Below are records; output all of them exactly.

________________

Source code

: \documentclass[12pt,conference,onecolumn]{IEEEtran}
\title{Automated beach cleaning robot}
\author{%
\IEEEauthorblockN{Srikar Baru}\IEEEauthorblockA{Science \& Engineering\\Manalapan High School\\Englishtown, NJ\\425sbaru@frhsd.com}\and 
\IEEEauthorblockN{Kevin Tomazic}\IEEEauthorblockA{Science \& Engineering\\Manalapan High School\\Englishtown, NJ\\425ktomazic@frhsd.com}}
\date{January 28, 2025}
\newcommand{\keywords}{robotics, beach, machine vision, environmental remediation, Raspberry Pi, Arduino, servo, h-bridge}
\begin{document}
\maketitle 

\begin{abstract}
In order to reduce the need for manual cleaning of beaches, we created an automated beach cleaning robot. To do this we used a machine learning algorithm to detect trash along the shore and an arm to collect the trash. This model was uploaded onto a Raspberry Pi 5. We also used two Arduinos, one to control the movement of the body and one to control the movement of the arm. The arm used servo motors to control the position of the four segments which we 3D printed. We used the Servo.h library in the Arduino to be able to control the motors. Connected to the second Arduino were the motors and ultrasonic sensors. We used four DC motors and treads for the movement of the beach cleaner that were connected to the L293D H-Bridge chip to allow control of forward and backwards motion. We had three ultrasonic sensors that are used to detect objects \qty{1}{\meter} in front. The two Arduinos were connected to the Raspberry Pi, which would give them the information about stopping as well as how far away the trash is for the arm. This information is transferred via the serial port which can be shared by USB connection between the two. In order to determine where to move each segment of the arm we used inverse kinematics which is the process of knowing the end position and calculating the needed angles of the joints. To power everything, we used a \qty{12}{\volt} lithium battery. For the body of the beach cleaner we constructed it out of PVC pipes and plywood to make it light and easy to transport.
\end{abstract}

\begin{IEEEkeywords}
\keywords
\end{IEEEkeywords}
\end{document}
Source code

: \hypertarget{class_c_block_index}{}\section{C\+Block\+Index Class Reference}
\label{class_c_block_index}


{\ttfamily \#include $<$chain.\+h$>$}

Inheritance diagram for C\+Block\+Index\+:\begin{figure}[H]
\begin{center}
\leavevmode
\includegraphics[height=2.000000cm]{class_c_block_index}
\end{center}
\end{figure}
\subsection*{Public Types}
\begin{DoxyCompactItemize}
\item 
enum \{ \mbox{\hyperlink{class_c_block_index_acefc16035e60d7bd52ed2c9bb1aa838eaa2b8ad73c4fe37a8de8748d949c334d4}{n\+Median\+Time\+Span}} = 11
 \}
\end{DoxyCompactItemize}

________________

■ **TASK SOLUTION**:
Source code

: \documentclass[12pt,conference,onecolumn]{IEEEtran}
\title{Automated beach cleaning robot}
\author{%
\IEEEauthorblockN{Srikar Baru}\IEEEauthorblockA{Science \& Engineering\\Manalapan High School\\Englishtown, NJ\\425sbaru@frhsd.com}\and 
\IEEEauthorblockN{Kevin Tomazic}\IEEEauthorblockA{Science \& Engineering\\Manalapan High School\\Englishtown, NJ\\425ktomazic@frhsd.com}}
\date{January 28, 2025}
\newcommand{\keywords}{robotics, beach, machine vision, environmental remediation, Raspberry Pi, Arduino, servo, h-bridge}
\begin{document}
\maketitle 

\begin{abstract}
In order to reduce the need for manual cleaning of beaches, we created an automated beach cleaning robot. To do this we used a machine learning algorithm to detect trash along the shore and an arm to collect the trash. This model was uploaded onto a Raspberry Pi 5. We also used two Arduinos, one to control the movement of the body and one to control the movement of the arm. The arm used servo motors to control the position of the four segments which we 3D printed. We used the Servo.h library in the Arduino to be able to control the motors. Connected to the second Arduino were the motors and ultrasonic sensors. We used four DC motors and treads for the movement of the beach cleaner that were connected to the L293D H-Bridge chip to allow control of forward and backwards motion. We had three ultrasonic sensors that are used to detect objects \qty{1}{\meter} in front. The two Arduinos were connected to the Raspberry Pi, which would give them the information about stopping as well as how far away the trash is for the arm. This information is transferred via the serial port which can be shared by USB connection between the two. In order to determine where to move each segment of the arm we used inverse kinematics which is the process of knowing the end position and calculating the needed angles of the joints. To power everything, we used a \qty{12}{\volt} lithium battery. For the body of the beach cleaner we constructed it out of PVC pipes and plywood to make it light and easy to transport.
\end{abstract}

\begin{IEEEkeywords}
\keywords
\end{IEEEkeywords}
\end{document}
Source code

: \hypertarget{class_c_block_index}{}\section{C\+Block\+Index Class Reference}
\label{class_c_block_index}


{\ttfamily \#include $<$chain.\+h$>$}

Inheritance diagram for C\+Block\+Index\+:\begin{figure}[H]
\begin{center}
\leavevmode
\includegraphics[height=2.000000cm]{class_c_block_index}
\end{center}
\end{figure}
\subsection*{Public Types}
\begin{DoxyCompactItemize}
\item 
enum \{ \mbox{\hyperlink{class_c_block_index_acefc16035e60d7bd52ed2c9bb1aa838eaa2b8ad73c4fe37a8de8748d949c334d4}{n\+Median\+Time\+Span}} = 11
 \}
\end{DoxyCompactItemize}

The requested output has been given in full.